Every entry is to be reproduced word for word, but the images are not.

Stored data =
- - - - - - -

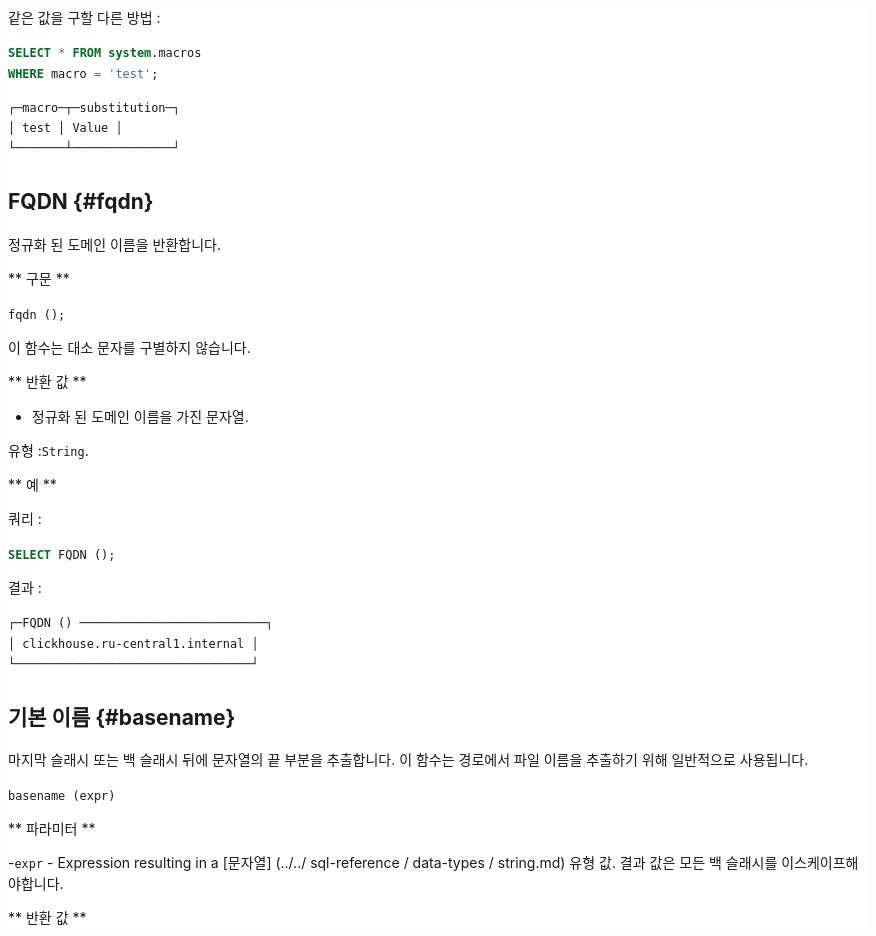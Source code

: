 같은 값을 구할 다른 방법 :

```sql
SELECT * FROM system.macros
WHERE macro = 'test';
```

```text
┌─macro─┬─substitution─┐
│ test │ Value │
└───────┴──────────────┘
```

## FQDN {#fqdn}

정규화 된 도메인 이름을 반환합니다.

** 구문 **

```sql
fqdn ();
```

이 함수는 대소 문자를 구별하지 않습니다.

** 반환 값 **

- 정규화 된 도메인 이름을 가진 문자열.

유형 :`String`.

** 예 **

쿼리 :

```sql
SELECT FQDN ();
```

결과 :

```text
┌─FQDN () ──────────────────────────┐
│ clickhouse.ru-central1.internal │
└─────────────────────────────────┘
```

## 기본 이름 {#basename}

마지막 슬래시 또는 백 슬래시 뒤에 문자열의 끝 부분을 추출합니다. 이 함수는 경로에서 파일 이름을 추출하기 위해 일반적으로 사용됩니다.

```sql
basename (expr)
```

** 파라미터 **

-`expr` - Expression resulting in a [문자열] (../../ sql-reference / data-types / string.md) 유형 값. 결과 값은 모든 백 슬래시를 이스케이프해야합니다.

** 반환 값 **
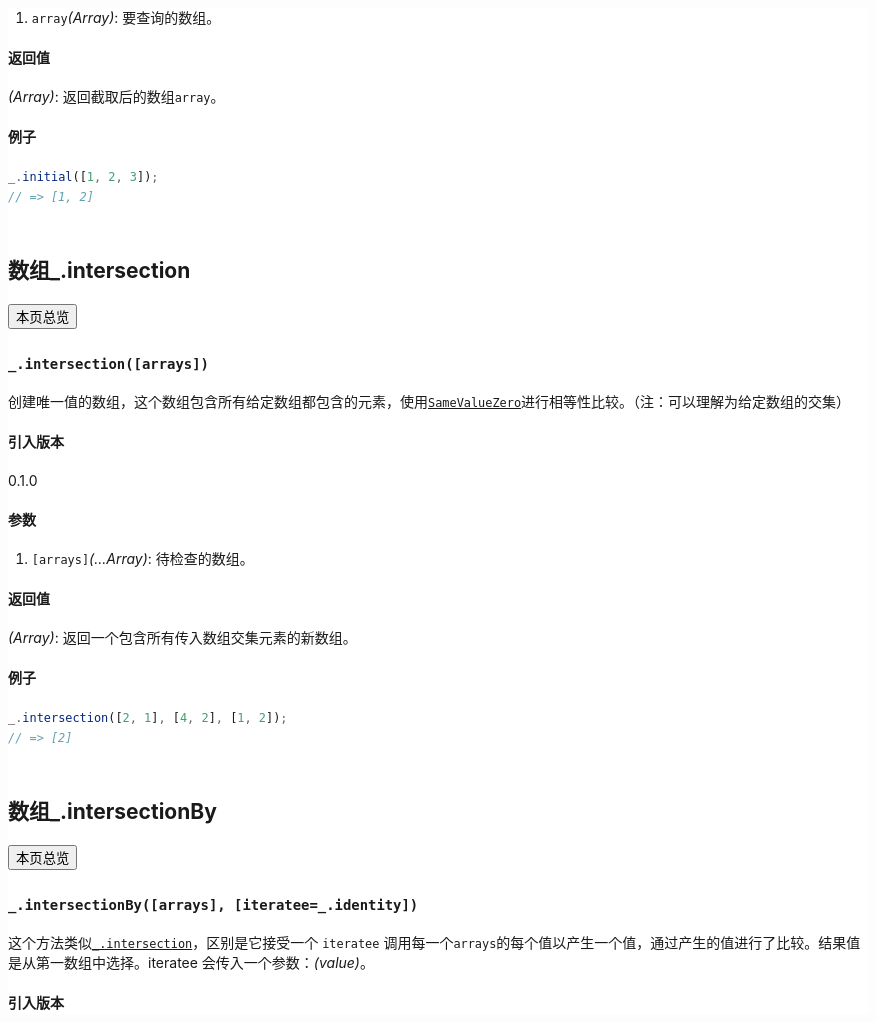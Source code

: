 1. `array`*(Array)*: 要查询的数组。

#### 返回值

*(Array)*: 返回截取后的数组`array`。

#### 例子

```js
_.initial([1, 2, 3]);  
// => [1, 2]  
  
```
## 数组_.intersection

<button>本页总览</button>

### `_.intersection([arrays])`[​](#_intersectionarrays "_intersectionarrays的直接链接")

创建唯一值的数组，这个数组包含所有给定数组都包含的元素，使用[`SameValueZero`](http://ecma-international.org/ecma-262/6.0/#sec-samevaluezero)进行相等性比较。（注：可以理解为给定数组的交集）

#### 引入版本

0.1.0

#### 参数

1. `[arrays]`*(...Array)*: 待检查的数组。

#### 返回值

*(Array)*: 返回一个包含所有传入数组交集元素的新数组。

#### 例子

```js
_.intersection([2, 1], [4, 2], [1, 2]);  
// => [2]  
  
```
## 数组_.intersectionBy

<button>本页总览</button>

### `_.intersectionBy([arrays], [iteratee=_.identity])`[​](#_intersectionbyarrays-iteratee_identity "_intersectionbyarrays-iteratee_identity的直接链接")

这个方法类似[`_.intersection`](#intersection)，区别是它接受一个 `iteratee` 调用每一个`arrays`的每个值以产生一个值，通过产生的值进行了比较。结果值是从第一数组中选择。iteratee 会传入一个参数：*(value)*。

#### 引入版本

- - - - - - -

Solution to the problem =
Source code

: 같은 값을 구할 다른 방법 :

```sql
SELECT * FROM system.macros
WHERE macro = 'test';
```

```text
┌─macro─┬─substitution─┐
│ test │ Value │
└───────┴──────────────┘
```

## FQDN {#fqdn}

정규화 된 도메인 이름을 반환합니다.

** 구문 **

```sql
fqdn ();
```

이 함수는 대소 문자를 구별하지 않습니다.

** 반환 값 **

- 정규화 된 도메인 이름을 가진 문자열.

유형 :`String`.

** 예 **

쿼리 :

```sql
SELECT FQDN ();
```

결과 :

```text
┌─FQDN () ──────────────────────────┐
│ clickhouse.ru-central1.internal │
└─────────────────────────────────┘
```

## 기본 이름 {#basename}

마지막 슬래시 또는 백 슬래시 뒤에 문자열의 끝 부분을 추출합니다. 이 함수는 경로에서 파일 이름을 추출하기 위해 일반적으로 사용됩니다.

```sql
basename (expr)
```

** 파라미터 **

-`expr` - Expression resulting in a [문자열] (../../ sql-reference / data-types / string.md) 유형 값. 결과 값은 모든 백 슬래시를 이스케이프해야합니다.

** 반환 값 **
Source code

: 1. `array`*(Array)*: 要查询的数组。

#### 返回值

*(Array)*: 返回截取后的数组`array`。

#### 例子

```js
_.initial([1, 2, 3]);  
// => [1, 2]  
  
```
## 数组_.intersection

<button>本页总览</button>

### `_.intersection([arrays])`[​](#_intersectionarrays "_intersectionarrays的直接链接")

创建唯一值的数组，这个数组包含所有给定数组都包含的元素，使用[`SameValueZero`](http://ecma-international.org/ecma-262/6.0/#sec-samevaluezero)进行相等性比较。（注：可以理解为给定数组的交集）

#### 引入版本

0.1.0

#### 参数

1. `[arrays]`*(...Array)*: 待检查的数组。

#### 返回值

*(Array)*: 返回一个包含所有传入数组交集元素的新数组。

#### 例子

```js
_.intersection([2, 1], [4, 2], [1, 2]);  
// => [2]  
  
```
## 数组_.intersectionBy

<button>本页总览</button>

### `_.intersectionBy([arrays], [iteratee=_.identity])`[​](#_intersectionbyarrays-iteratee_identity "_intersectionbyarrays-iteratee_identity的直接链接")

这个方法类似[`_.intersection`](#intersection)，区别是它接受一个 `iteratee` 调用每一个`arrays`的每个值以产生一个值，通过产生的值进行了比较。结果值是从第一数组中选择。iteratee 会传入一个参数：*(value)*。

#### 引入版本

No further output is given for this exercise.